Required work
If a line below contains "slope", add it to your tally, then answer with the tally alone.

Data for this exercise
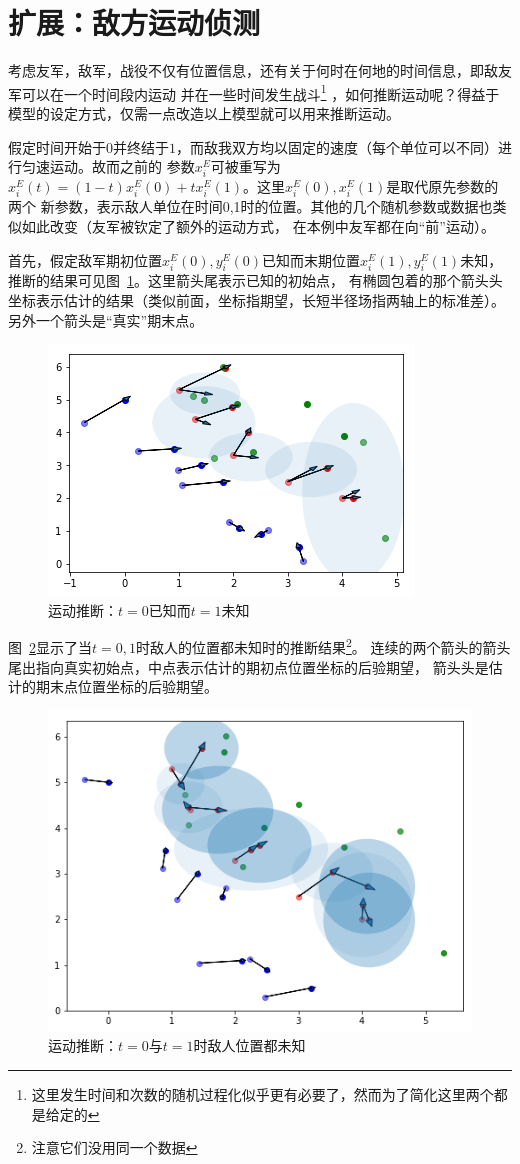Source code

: \documentclass{article}
\begin{document}
\section{扩展：敌方运动侦测}


考虑友军，敌军，战役不仅有位置信息，还有关于何时在何地的时间信息，即敌友军可以在一个时间段内运动
并在一些时间发生战斗\footnote{这里发生时间和次数的随机过程化似乎更有必要了，然而为了简化这里两个都是给定的}
，如何推断运动呢？得益于模型的设定方式，仅需一点改造以上模型就可以用来推断运动。

假定时间开始于$0$并终结于$1$，而敌我双方均以固定的速度（每个单位可以不同）进行匀速运动。故而之前的
参数$x^E_i$可被重写为$x^E_i(t) = (1-t)x^E_i(0) + tx^E_i(1)$。这里$x^E_i(0),x^E_i(1)$是取代原先参数的两个
新参数，表示敌人单位在时间0,1时的位置。其他的几个随机参数或数据也类似如此改变（友军被钦定了额外的运动方式，
在本例中友军都在向“前”运动）。

首先，假定敌军期初位置$x^E_i(0),y^E_i(0)$已知而末期位置$x^E_i(1),y^E_i(1)$未知，
推断的结果可见图~\ref{fig:bkeu}。这里箭头尾表示已知的初始点，
有椭圆包着的那个箭头头坐标表示估计的结果（类似前面，坐标指期望，长短半径场指两轴上的标准差）。
另外一个箭头是“真实”期末点。

\begin{figure}[ht]
\includegraphics[width=0.4\linewidth]{bkeu.png}
\caption{运动推断：$t=0$已知而$t=1$未知}
\label{fig:bkeu}
\end{figure}


图~\ref{fig:bueu}显示了当$t=0,1$时敌人的位置都未知时的推断结果\footnote{注意它们没用同一个数据}。
连续的两个箭头的箭头尾出指向真实初始点，中点表示估计的期初点位置坐标的后验期望，
箭头头是估计的期末点位置坐标的后验期望。

\begin{figure}[ht]
\includegraphics[width=0.6\linewidth]{bueu.png}
\caption{运动推断：$t=0$与$t=1$时敌人位置都未知}
\label{fig:bueu}
\end{figure}
\end{document}
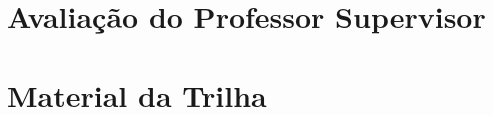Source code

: \begin{anexosenv}
	\chapter{Avaliação do Professor Supervisor} %
	\label{chap:Avaliação do Professor Supervisor}
	
	\chapter{Material da Trilha} %
	\label{chap:Material da Trilha}
	
\end{anexosenv}

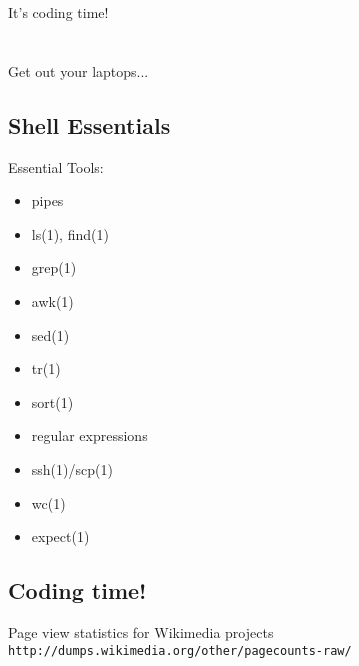 \documentclass[xga]{xdvislides}
\begin{document}
%
%

\newpage
\vspace*{\fill}
\begin{center}
    \Hugesize
        It's coding time! \\ [1em]
    \hspace*{5mm}
    \blueline\\
    \hspace*{5mm}\\
	Get out your laptops...
\end{center}
\vspace*{\fill}

\subsection{Shell Essentials}
Essential Tools:
\begin{itemize}
	\item pipes
	\item ls(1), find(1)
	\item grep(1)
	\item awk(1)
	\item sed(1)
	\item tr(1)
	\item sort(1)
	\item regular expressions
	\item ssh(1)/scp(1)
	\item wc(1)
	\item expect(1)
\end{itemize}

\subsection{Coding time!}
Page view statistics for Wikimedia projects \\
{\tt http://dumps.wikimedia.org/other/pagecounts-raw/} \\
\vspace{.5in}
\end{document}
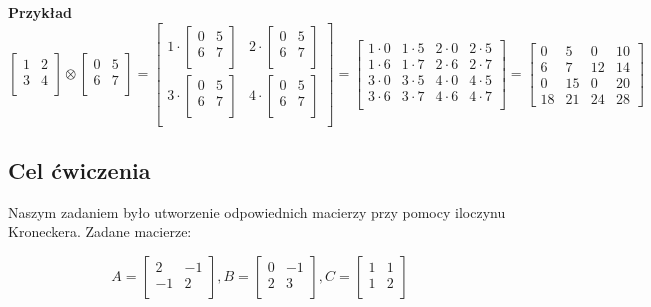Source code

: 		\textbf{Przykład}
	$$\begin{bmatrix}1&2\\3&4\\\end{bmatrix}\otimes {\begin{bmatrix}0&5\\6&7\\\end{bmatrix}}={\begin{bmatrix}1\cdot {\begin{bmatrix}0&5\\6&7\\\end{bmatrix}}&2\cdot {\begin{bmatrix}0&5\\6&7\\\end{bmatrix}}\\3\cdot {\begin{bmatrix}0&5\\6&7\\\end{bmatrix}}&4\cdot {\begin{bmatrix}0&5\\6&7\\\end{bmatrix}}\\\end{bmatrix}}={\begin{bmatrix}1\cdot 0&1\cdot 5&2\cdot 0&2\cdot 5\\1\cdot 6&1\cdot 7&2\cdot 6&2\cdot 7\\3\cdot 0&3\cdot 5&4\cdot 0&4\cdot 5\\3\cdot 6&3\cdot 7&4\cdot 6&4\cdot 7\\\end{bmatrix}}={\begin{bmatrix}0&5&0&10\\6&7&12&14\\0&15&0&20\\18&21&24&28\end{bmatrix}}$$
	
	\subsection{Cel ćwiczenia}
	Naszym zadaniem było utworzenie odpowiednich macierzy przy pomocy iloczynu Kroneckera. Zadane macierze: 
	
		$$A = \begin{bmatrix}2&-1\\-1&2\\\end{bmatrix},  B = \begin{bmatrix}0&-1\\2&3\\\end{bmatrix},  C = \begin{bmatrix}1&1\\1&2\\\end{bmatrix} $$
	
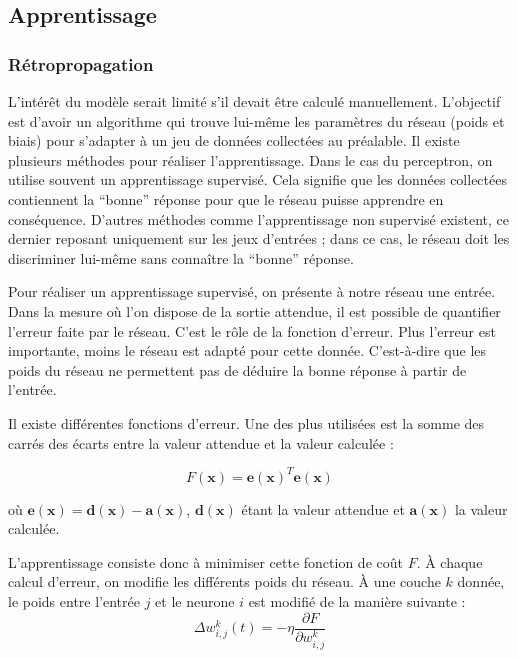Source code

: \subsection{Apprentissage}

\subsubsection{Rétropropagation}

L'intérêt du modèle serait limité s'il devait être calculé manuellement. L'objectif est d'avoir un algorithme qui trouve lui-même les paramètres du réseau
(poids et biais) pour s'adapter à un jeu de données collectées au préalable. Il existe plusieurs méthodes pour réaliser l'apprentissage. Dans le cas du 
perceptron, on utilise souvent un apprentissage supervisé. Cela signifie que les données collectées contiennent la ``bonne'' réponse pour que 
le réseau puisse apprendre en conséquence. D'autres méthodes comme l'apprentissage non supervisé existent, ce dernier reposant uniquement sur les jeux 
d'entrées ; dans ce cas, le réseau doit les discriminer lui-même sans connaître la ``bonne'' réponse.

Pour réaliser un apprentissage supervisé, on présente à notre réseau une entrée. Dans la mesure où l'on dispose de la sortie attendue, il est possible de quantifier l'erreur faite par le réseau.
C'est le rôle de la fonction d'erreur. Plus l'erreur est importante, moins le réseau est adapté pour cette donnée. C'est-à-dire que les poids du réseau ne permettent pas de déduire la bonne réponse à partir de l'entrée.

Il existe différentes fonctions d'erreur. Une des plus utilisées est la somme des carrés des écarts entre la valeur attendue et la valeur calculée :

\begin{equation}
\displaystyle F\left(\mathbf{x}\right) = \mathbf{e\left(x\right)}^T\mathbf{e\left(x\right)} 
\end{equation}

où $\displaystyle \mathbf{e\left(x\right)} = \mathbf{d\left(x\right)} - \mathbf{a\left(x\right)} $,
$\mathbf{d\left(x\right)}$ étant la valeur attendue et $\mathbf{a\left(x\right)}$ la valeur calculée.


L'apprentissage consiste donc à minimiser cette fonction de coût $F$. À chaque calcul d'erreur, on modifie les différents poids du réseau.
À une couche $k$ donnée, le poids entre l'entrée $j$ et le neurone $i$ est modifié de la manière suivante : 
\begin{equation}
 \Delta w^k_{i,j}\left(t\right) = - \eta \frac{\partial F}{\partial w^k_{i,j}}
\end{equation}
 
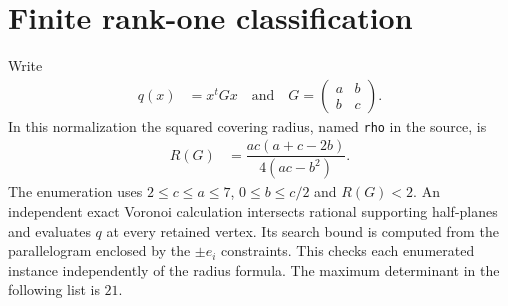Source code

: \documentclass[12pt]{amsart}
\theoremstyle{remark}
\theoremstyle{definition}
\numberwithin{equation}{section}
\begin{document}
\section{Finite rank-one classification}\label{sec:classification}
Write
\begin{align*}
  q(x)&=x^{t}Gx
  \quad\text{and}\quad
  G=\begin{pmatrix}a&b\\b&c\end{pmatrix}.
\end{align*}
In this normalization the squared covering radius, named \texttt{rho}
in the source, is
\begin{align*}
  R(G)&=\dfrac{ac(a+c-2b)}{4(ac-b^{2})}.
\end{align*}
The enumeration uses $2\leq c\leq a\leq 7$, $0\leq b\leq c/2$ and
$R(G)<2$. An independent exact Voronoi calculation intersects rational
supporting half-planes and evaluates $q$ at every retained vertex. Its
search bound is computed from the parallelogram enclosed by the
$\pm e_{i}$ constraints. This checks each enumerated instance independently
of the radius formula.
The maximum determinant in the following list is $21$.
\begingroup
\small
\end{document}
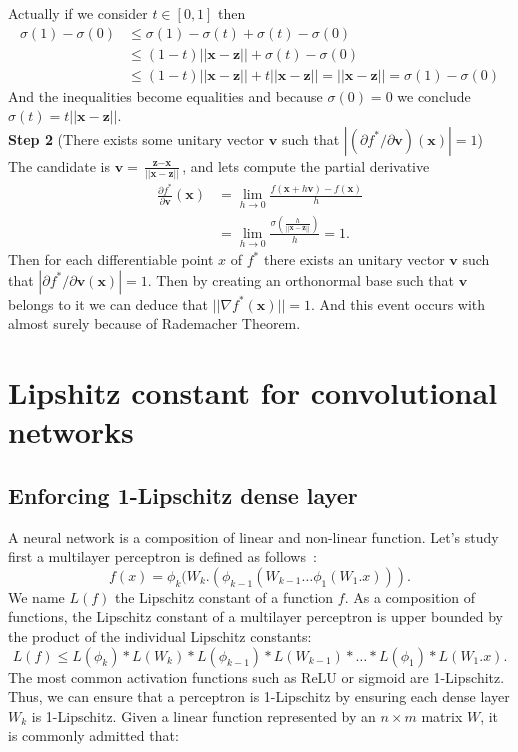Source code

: Actually if we consider $t\in [0,1]$ then 
\begin{align*}
\sigma(1)-\sigma(0)&\leq \sigma(1)-\sigma(t)+\sigma(t)-\sigma(0)\\
&\leq (1-t) || \textbf{x}-\textbf{z}||+\sigma(t)-\sigma(0)
\\&\leq (1-t) || \textbf{x}-\textbf{z}||+t|| \textbf{x}-\textbf{z}||=|| \textbf{x}-\textbf{z}||=\sigma(1)-\sigma(0)
\end{align*}
And the inequalities become equalities and because $\sigma(0)=0$ we conclude $\sigma(t)=t|| \textbf{x}-\textbf{z}||$.
\\
\textbf{Step 2} (There exists some unitary vector $\textbf{v}$ such that $|(\partial f^* /\partial \textbf{v})(\textbf{x})|= 1$)\\
The candidate is $\textbf{v}=\frac{\textbf{z}-\textbf{x}}{||\textbf{x}-\textbf{z} ||}$, and lets compute the partial derivative
\begin{align*}
\frac{\partial f^* }{\partial \textbf{v}}(\textbf{x})&=\lim_{h\rightarrow 0}\frac{f(\textbf{x}+h\textbf{v})-f(\textbf{x})}{h}\\
&=\lim_{h\rightarrow 0}\frac{\sigma(\frac{h}{||\textbf{x}-\textbf{z} ||})}{h}=1.
\end{align*}
Then for each differentiable point $x$ of $f^*$ there exists an unitary vector $\textbf{v}$ such that $|\partial f^* /\partial \textbf{v}(\textbf{x})|= 1$. Then by creating an orthonormal base such that $\textbf{v}$ belongs to it we can deduce that $||\nabla f^*(\textbf{x})||=1$. And this event occurs with almost surely because of Rademacher Theorem.


\section{Lipshitz constant for convolutional networks}

\subsection{Enforcing 1-Lipschitz dense layer}
A neural network is a composition of linear and non-linear function. Let's study first a multilayer perceptron is defined as follows~:
$$f(x)=\phi_k(W_k.(\phi_{k-1}(W_{k-1}\ldots\phi_1(W_1.x))).$$
We name $L(f)$ the Lipschitz constant of a function $f$. As a composition of functions, the Lipschitz constant of a multilayer perceptron is upper bounded by the product of the individual Lipschitz constants: 
$$L(f)\leq L(\phi_k)*L(W_k)*L(\phi_{k-1})*L(W_{k-1})*\ldots*L(\phi_1)*L(W_1.x).$$
The most common activation functions such as ReLU or sigmoid are 1-Lipschitz. Thus, we can ensure that a perceptron is 1-Lipschitz by ensuring each dense layer $W_k$ is 1-Lipschitz. Given a linear function represented by an $n\times m$ matrix $W$, it is commonly admitted that:

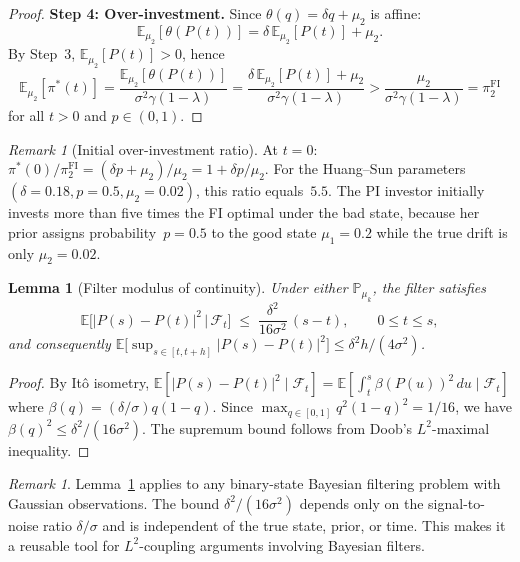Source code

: \documentclass[12pt]{article}
\newtheorem{lemma}[theorem]{Lemma}
\theoremstyle{remark}
\newtheorem{remark}[theorem]{Remark}
\theoremstyle{definition}
\newcommand{\E}{\mathbb{E}}
\newcommand{\Prob}{\mathbb{P}}
\newcommand{\FI}{\mathrm{FI}}
\begin{document}
\begin{proof}
\medskip\noindent\textbf{Step 4: Over-investment.}
Since $\theta(q) = \delta q + \mu_2$ is affine:
\begin{equation}\label{eq:Etheta_bad}
  \E_{\mu_2}[\theta(P(t))] = \delta\,\E_{\mu_2}[P(t)] + \mu_2.
\end{equation}
By Step~3, $\E_{\mu_2}[P(t)] > 0$, hence
\[
  \E_{\mu_2}[\pi^*(t)]
  = \frac{\E_{\mu_2}[\theta(P(t))]}{\sigma^2\gamma(1-\lambda)}
  = \frac{\delta\,\E_{\mu_2}[P(t)] + \mu_2}{\sigma^2\gamma(1-\lambda)}
  > \frac{\mu_2}{\sigma^2\gamma(1-\lambda)}
  = \pi_2^{\FI}
\]
for all $t > 0$ and $p \in (0,1)$.
\end{proof}

\begin{remark}[Initial over-investment ratio]\label{rem:overinvest_quant}
At $t = 0$: $\pi^*(0)/\pi_2^{\FI} = (\delta p + \mu_2)/\mu_2 = 1 + \delta p/\mu_2$.
For the Huang--Sun parameters $(\delta = 0.18, p = 0.5, \mu_2 = 0.02)$,
this ratio equals~$5.5$.
The PI investor initially invests more than five times the FI optimal
under the bad state, because her prior assigns probability~$p = 0.5$ to the
good state $\mu_1 = 0.2$ while the true drift is only $\mu_2 = 0.02$.
\end{remark}



\begin{lemma}[Filter modulus of continuity]\label{lem:filter_modulus}
Under either $\Prob_{\mu_k}$, the filter satisfies
\[
  \E\bigl[|P(s) - P(t)|^2 \,\big|\, \mathcal{F}_t\bigr]
  \;\le\; \frac{\delta^2}{16\sigma^2}\,(s-t),
  \qquad 0 \le t \le s,
\]
and consequently
$\E\bigl[\sup_{s \in [t,t+h]} |P(s) - P(t)|^2\bigr]
  \le \delta^2 h/(4\sigma^2)$.
\end{lemma}

\begin{proof}
By It\^{o} isometry, $\E[|P(s)-P(t)|^2 \mid \mathcal{F}_t]
  = \E[\int_t^s \beta(P(u))^2\,du \mid \mathcal{F}_t]$
where $\beta(q) = (\delta/\sigma)q(1-q)$.
Since $\max_{q \in [0,1]} q^2(1-q)^2 = 1/16$, we have
$\beta(q)^2 \le \delta^2/(16\sigma^2)$.
The supremum bound follows from Doob's $L^2$-maximal inequality.
\end{proof}

\begin{remark}\label{rem:filter_modulus_reusable}
Lemma~\ref{lem:filter_modulus} applies to any binary-state Bayesian
filtering problem with Gaussian observations.
The bound $\delta^2/(16\sigma^2)$ depends only on the signal-to-noise
ratio $\delta/\sigma$ and is independent of the true state, prior, or
time.
This makes it a reusable tool for $L^2$-coupling arguments involving
Bayesian filters.
\end{remark}
\end{document}
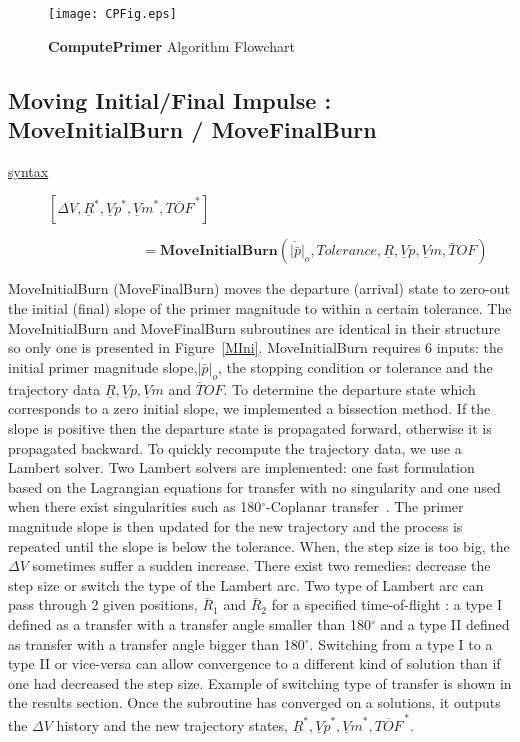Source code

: \documentclass[12pt]{report}
\begin{document}
\begin{figure}
\centering
\texttt{[image: CPFig.eps]}
\caption{\textbf{ComputePrimer} Algorithm Flowchart} \label{CompP}
\end{figure}

\subsection{Moving Initial/Final Impulse : MoveInitialBurn / MoveFinalBurn}
\begin{description}
\item[\underline{syntax}]$[ \Delta V, \underline{R}^{*}, {\underline{V}p}^{*},{\underline{V}m}^{*},{\overline{TOF}}^{\,*}]$
\item[]$\; \; \; \; \; \; \; \; \; \; \; \;\;\;\;\;\;\;\;\;\;\;\;\; = \textbf{MoveInitialBurn}(\dot{|\bar p|}_{o}, Tolerance, \underline{R}, \underline{V}p,\underline{V}m,\bar TOF)$
\end{description}
MoveInitialBurn (MoveFinalBurn) moves the departure (arrival)
state to zero-out the initial (final) slope of the primer
magnitude to within a certain tolerance. The MoveInitialBurn and
MoveFinalBurn subroutines are identical in their structure so only
one is presented in Figure~\ref{MIni}. MoveInitialBurn requires 6
inputs: the initial primer magnitude slope,$\dot{|\bar p|}_{o}$,
the stopping condition or tolerance and the trajectory data
$\underline{R}, \underline{V}p,\underline{V}m$ and $\bar TOF$. To
determine the departure state which corresponds to a zero initial
slope, we implemented a bissection method. If the slope is
positive then the departure state is propagated forward, otherwise
it is propagated backward. To quickly recompute the trajectory
data, we use a Lambert solver. Two Lambert solvers are
implemented: one fast formulation based on the Lagrangian
equations for transfer with no singularity and one used when there
exist singularities such as 180$^{\circ}$-Coplanar
transfer~\cite{Bat84}. The primer magnitude slope is then updated
for the new trajectory and the process is repeated until the slope
is below the tolerance. When, the step size is too big, the
$\Delta V$ sometimes suffer a sudden increase. There exist two
remedies: decrease the step size or switch the type of the Lambert
arc. Two type of Lambert arc can pass through 2 given positions,
$\bar R_{1}$ and $\bar R_{2}$ for a specified time-of-flight : a
type I defined as a transfer with a transfer angle smaller than
180$^{\circ}$ and a type II defined as transfer with a transfer
angle bigger than 180$^{\circ}$. Switching from a type I to a type
II or vice-versa can allow convergence to a different kind of
solution than if one had decreased the step size. Example of
switching type of transfer is shown in the results section. Once
the subroutine has converged on a solutions, it outputs the
$\Delta V$ history and the new trajectory states,
$\underline{R}^{*}, {\underline{V}p}^{*}, {\underline{V}m}^{*},
{\overline{TOF}}^{\,*}$.\\
\\
\\
\end{document}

Solved problem
5